# ABOUT THIS EXERCISE
Below are the records; give again exactly the lines from the one containing "Bu tablo, kullanıcıların ödeme" through the one containing "# Eternal Prometheus Mod Ekibi", leaving out pictures.

··· INPUT

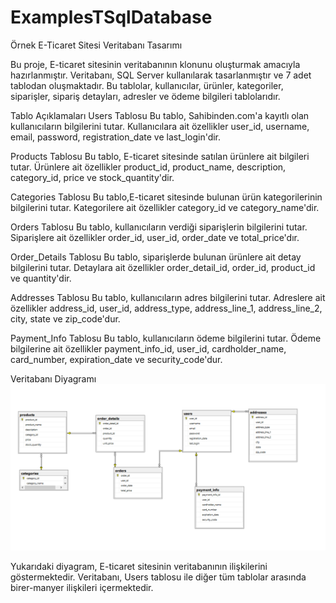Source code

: # ExamplesTSqlDatabase

Örnek E-Ticaret Sitesi Veritabanı Tasarımı

Bu proje, E-ticaret sitesinin veritabanının klonunu oluşturmak amacıyla hazırlanmıştır. Veritabanı, SQL Server kullanılarak tasarlanmıştır ve 7 adet tablodan oluşmaktadır. Bu tablolar, kullanıcılar, ürünler, kategoriler, siparişler, sipariş detayları, adresler ve ödeme bilgileri tablolarıdır.

Tablo Açıklamaları
Users Tablosu
Bu tablo, Sahibinden.com'a kayıtlı olan kullanıcıların bilgilerini tutar. Kullanıcılara ait özellikler user_id, username, email, password, registration_date ve last_login'dir.

Products Tablosu
Bu tablo, E-ticaret sitesinde satılan ürünlere ait bilgileri tutar. Ürünlere ait özellikler product_id, product_name, description, category_id, price ve stock_quantity'dir.

Categories Tablosu
Bu tablo,E-ticaret sitesinde  bulunan ürün kategorilerinin bilgilerini tutar. Kategorilere ait özellikler category_id ve category_name'dir.

Orders Tablosu
Bu tablo, kullanıcıların verdiği siparişlerin bilgilerini tutar. Siparişlere ait özellikler order_id, user_id, order_date ve total_price'dır.

Order_Details Tablosu
Bu tablo, siparişlerde bulunan ürünlere ait detay bilgilerini tutar. Detaylara ait özellikler order_detail_id, order_id, product_id ve quantity'dir.

Addresses Tablosu
Bu tablo, kullanıcıların adres bilgilerini tutar. Adreslere ait özellikler address_id, user_id, address_type, address_line_1, address_line_2, city, state ve zip_code'dur.

Payment_Info Tablosu
Bu tablo, kullanıcıların ödeme bilgilerini tutar. Ödeme bilgilerine ait özellikler payment_info_id, user_id, cardholder_name, card_number, expiration_date ve security_code'dur.

Veritabanı Diyagramı
![Veritabanı Diyagramı](ETradeDiagram.png)

Yukarıdaki diyagram, E-ticaret sitesinin veritabanının ilişkilerini göstermektedir. Veritabanı, Users tablosu ile diğer tüm tablolar arasında birer-manyer ilişkileri içermektedir.
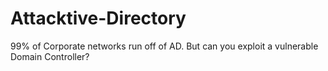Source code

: # Attacktive-Directory
99% of Corporate networks run off of AD. But can you exploit a vulnerable Domain Controller?
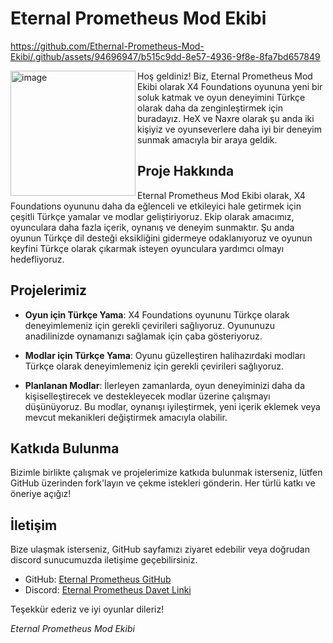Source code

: # Eternal Prometheus Mod Ekibi

https://github.com/Ethernal-Prometheus-Mod-Ekibi/.github/assets/94696947/b515c9dd-8e57-4936-9f8e-8fa7bd657849

<img align="left" width="200" height="200" src="https://github.com/Ethernal-Prometheus-Mod-Ekibi/.github/assets/94696947/d5f6a253-a492-4b94-8245-e9743836e4f7" alt="image" />
Hoş geldiniz! Biz, Eternal Prometheus Mod Ekibi olarak X4 Foundations oyununa yeni bir soluk katmak ve oyun deneyimini Türkçe olarak daha da zenginleştirmek için buradayız. HeX ve Naxre olarak şu anda iki kişiyiz ve oyunseverlere daha iyi bir deneyim sunmak amacıyla bir araya geldik.

## Proje Hakkında

Eternal Prometheus Mod Ekibi olarak, X4 Foundations oyununu daha da eğlenceli ve etkileyici hale getirmek için çeşitli Türkçe yamalar ve modlar geliştiriyoruz. Ekip olarak amacımız, oyunculara daha fazla içerik, oynanış ve deneyim sunmaktır. Şu anda oyunun Türkçe dil desteği eksikliğini gidermeye odaklanıyoruz ve oyunun keyfini Türkçe olarak çıkarmak isteyen oyunculara yardımcı olmayı hedefliyoruz.

## Projelerimiz

- **Oyun için Türkçe Yama**: X4 Foundations oyununu Türkçe olarak deneyimlemeniz için gerekli çevirileri sağlıyoruz. Oyununuzu anadilinizde oynamanızı sağlamak için çaba gösteriyoruz.

- **Modlar için Türkçe Yama**: Oyunu güzelleştiren halihazırdaki modları Türkçe olarak deneyimlemeniz için gerekli çevirileri sağlıyoruz.

- **Planlanan Modlar**: İlerleyen zamanlarda, oyun deneyiminizi daha da kişiselleştirecek ve destekleyecek modlar üzerine çalışmayı düşünüyoruz. Bu modlar, oynanışı iyileştirmek, yeni içerik eklemek veya mevcut mekanikleri değiştirmek amacıyla olabilir.

## Katkıda Bulunma

Bizimle birlikte çalışmak ve projelerimize katkıda bulunmak isterseniz, lütfen GitHub üzerinden fork'layın ve çekme istekleri gönderin. Her türlü katkı ve öneriye açığız!

## İletişim

Bize ulaşmak isterseniz, GitHub sayfamızı ziyaret edebilir veya doğrudan discord sunucumuzda iletişime geçebilirsiniz.

- GitHub: [Eternal Prometheus GitHub](https://github.com/Ethernal-Prometheus-Mod-Ekibi)
- Discord: [Eternal Prometheus Davet Linki](https://discord.gg/zSJMF774ex)

Teşekkür ederiz ve iyi oyunlar dileriz!

*Eternal Prometheus Mod Ekibi*
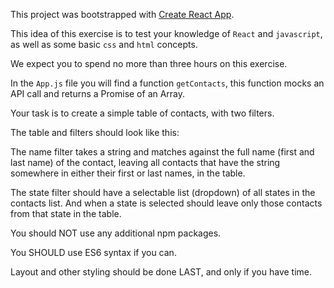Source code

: This project was bootstrapped with [Create React App](https://github.com/facebook/create-react-app).

This idea of this exercise is to test your knowledge of `React` and `javascript`, as well as some basic `css` and `html` concepts.

We expect you to spend no more than three hours on this exercise.

In the `App.js` file you will find a function `getContacts`, this function mocks an API call and returns a Promise of an Array.

Your task is to create a simple table of contacts, with two filters.

The table and filters should look like this:



The name filter takes a string and matches against the full name (first and last name) of the contact, leaving all contacts that have the string somewhere in either their first or last names, in the table.

The state filter should have a selectable list (dropdown) of all states in the contacts list. And when a state is selected should leave only those contacts from that state in the table.

You should NOT use any additional npm packages.

You SHOULD use ES6 syntax if you can.

Layout and other styling should be done LAST, and only if you have time.

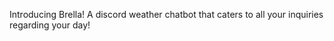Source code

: Introducing Brella! A discord weather chatbot that caters to all your inquiries regarding your day!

······

# ANSWER BELOW
Bu tablo, kullanıcıların ödeme bilgilerini tutar. Ödeme bilgilerine ait özellikler payment_info_id, user_id, cardholder_name, card_number, expiration_date ve security_code'dur.

Veritabanı Diyagramı
![Veritabanı Diyagramı](ETradeDiagram.png)

Yukarıdaki diyagram, E-ticaret sitesinin veritabanının ilişkilerini göstermektedir. Veritabanı, Users tablosu ile diğer tüm tablolar arasında birer-manyer ilişkileri içermektedir.
Source code

: # Attacktive-Directory
99% of Corporate networks run off of AD. But can you exploit a vulnerable Domain Controller?
Source code

: # Eternal Prometheus Mod Ekibi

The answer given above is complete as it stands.